## [How to complete this task]
Transcribe all of the entries below exactly. Leave out the pictures.

(Data excerpts)
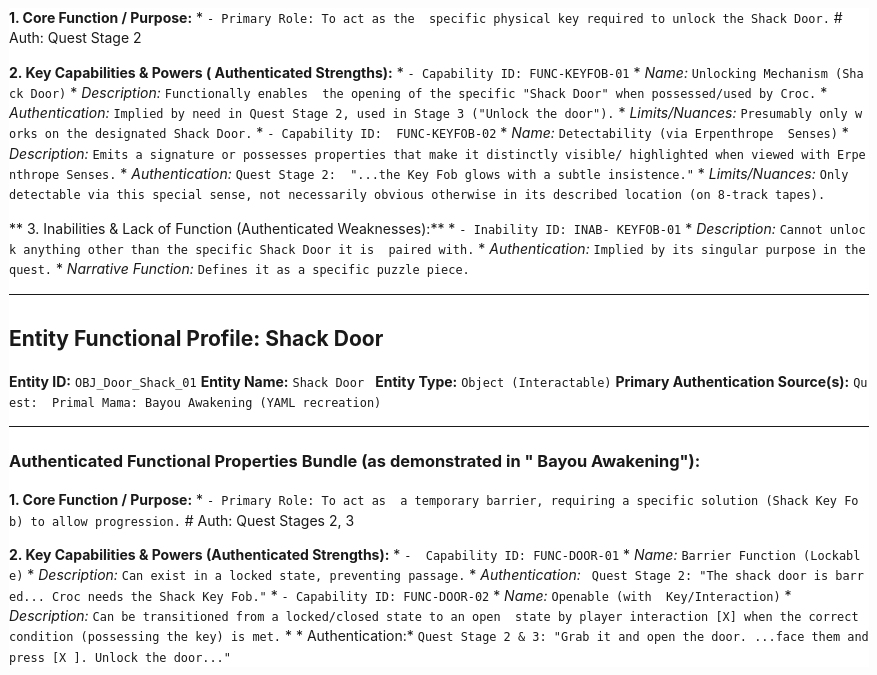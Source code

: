 **1. Core Function / Purpose:**
    *   `- Primary Role: To act as the  specific physical key required to unlock the Shack Door.` # Auth: Quest Stage 2

**2. Key Capabilities & Powers ( Authenticated Strengths):**
    *   `- Capability ID: FUNC-KEYFOB-01`
         *   *Name:* `Unlocking Mechanism (Shack Door)`
        *   *Description:* `Functionally enables  the opening of the specific "Shack Door" when possessed/used by Croc.`
        *   *Authentication:*  `Implied by need in Quest Stage 2, used in Stage 3 ("Unlock the door").`
        *    *Limits/Nuances:* `Presumably only works on the designated Shack Door.`
    *   `- Capability ID:  FUNC-KEYFOB-02`
        *   *Name:* `Detectability (via Erpenthrope  Senses)`
        *   *Description:* `Emits a signature or possesses properties that make it distinctly visible/ highlighted when viewed with Erpenthrope Senses.`
        *   *Authentication:* `Quest Stage 2:  "...the Key Fob glows with a subtle insistence."`
        *   *Limits/Nuances:* `Only  detectable via this special sense, not necessarily obvious otherwise in its described location (on 8-track tapes).`

** 3. Inabilities & Lack of Function (Authenticated Weaknesses):**
    *   `- Inability ID: INAB- KEYFOB-01`
        *   *Description:* `Cannot unlock anything other than the specific Shack Door it is  paired with.`
        *   *Authentication:* `Implied by its singular purpose in the quest.`
        *    *Narrative Function:* `Defines it as a specific puzzle piece.`

---

## Entity Functional Profile: Shack  Door

**Entity ID:** `OBJ_Door_Shack_01`
**Entity Name:** `Shack Door `
**Entity Type:** `Object (Interactable)`
**Primary Authentication Source(s):** `Quest:  Primal Mama: Bayou Awakening (YAML recreation)`

---

### Authenticated Functional Properties Bundle (as demonstrated in " Bayou Awakening"):

**1. Core Function / Purpose:**
    *   `- Primary Role: To act as  a temporary barrier, requiring a specific solution (Shack Key Fob) to allow progression.` # Auth: Quest Stages  2, 3

**2. Key Capabilities & Powers (Authenticated Strengths):**
    *   `-  Capability ID: FUNC-DOOR-01`
        *   *Name:* `Barrier Function (Lockable)`
         *   *Description:* `Can exist in a locked state, preventing passage.`
        *   *Authentication:* ` Quest Stage 2: "The shack door is barred... Croc needs the Shack Key Fob."`
     *   `- Capability ID: FUNC-DOOR-02`
        *   *Name:* `Openable (with  Key/Interaction)`
        *   *Description:* `Can be transitioned from a locked/closed state to an open  state by player interaction [X] when the correct condition (possessing the key) is met.`
        *   * Authentication:* `Quest Stage 2 & 3: "Grab it and open the door. ...face them and press [X ]. Unlock the door..."`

## [Result of the exercise]
Source code

: **1. Core Function / Purpose:**
    *   `- Primary Role: To act as the  specific physical key required to unlock the Shack Door.` # Auth: Quest Stage 2

**2. Key Capabilities & Powers ( Authenticated Strengths):**
    *   `- Capability ID: FUNC-KEYFOB-01`
         *   *Name:* `Unlocking Mechanism (Shack Door)`
        *   *Description:* `Functionally enables  the opening of the specific "Shack Door" when possessed/used by Croc.`
        *   *Authentication:*  `Implied by need in Quest Stage 2, used in Stage 3 ("Unlock the door").`
        *    *Limits/Nuances:* `Presumably only works on the designated Shack Door.`
    *   `- Capability ID:  FUNC-KEYFOB-02`
        *   *Name:* `Detectability (via Erpenthrope  Senses)`
        *   *Description:* `Emits a signature or possesses properties that make it distinctly visible/ highlighted when viewed with Erpenthrope Senses.`
        *   *Authentication:* `Quest Stage 2:  "...the Key Fob glows with a subtle insistence."`
        *   *Limits/Nuances:* `Only  detectable via this special sense, not necessarily obvious otherwise in its described location (on 8-track tapes).`

** 3. Inabilities & Lack of Function (Authenticated Weaknesses):**
    *   `- Inability ID: INAB- KEYFOB-01`
        *   *Description:* `Cannot unlock anything other than the specific Shack Door it is  paired with.`
        *   *Authentication:* `Implied by its singular purpose in the quest.`
        *    *Narrative Function:* `Defines it as a specific puzzle piece.`

---

## Entity Functional Profile: Shack  Door

**Entity ID:** `OBJ_Door_Shack_01`
**Entity Name:** `Shack Door `
**Entity Type:** `Object (Interactable)`
**Primary Authentication Source(s):** `Quest:  Primal Mama: Bayou Awakening (YAML recreation)`

---

### Authenticated Functional Properties Bundle (as demonstrated in " Bayou Awakening"):

**1. Core Function / Purpose:**
    *   `- Primary Role: To act as  a temporary barrier, requiring a specific solution (Shack Key Fob) to allow progression.` # Auth: Quest Stages  2, 3

**2. Key Capabilities & Powers (Authenticated Strengths):**
    *   `-  Capability ID: FUNC-DOOR-01`
        *   *Name:* `Barrier Function (Lockable)`
         *   *Description:* `Can exist in a locked state, preventing passage.`
        *   *Authentication:* ` Quest Stage 2: "The shack door is barred... Croc needs the Shack Key Fob."`
     *   `- Capability ID: FUNC-DOOR-02`
        *   *Name:* `Openable (with  Key/Interaction)`
        *   *Description:* `Can be transitioned from a locked/closed state to an open  state by player interaction [X] when the correct condition (possessing the key) is met.`
        *   * Authentication:* `Quest Stage 2 & 3: "Grab it and open the door. ...face them and press [X ]. Unlock the door..."`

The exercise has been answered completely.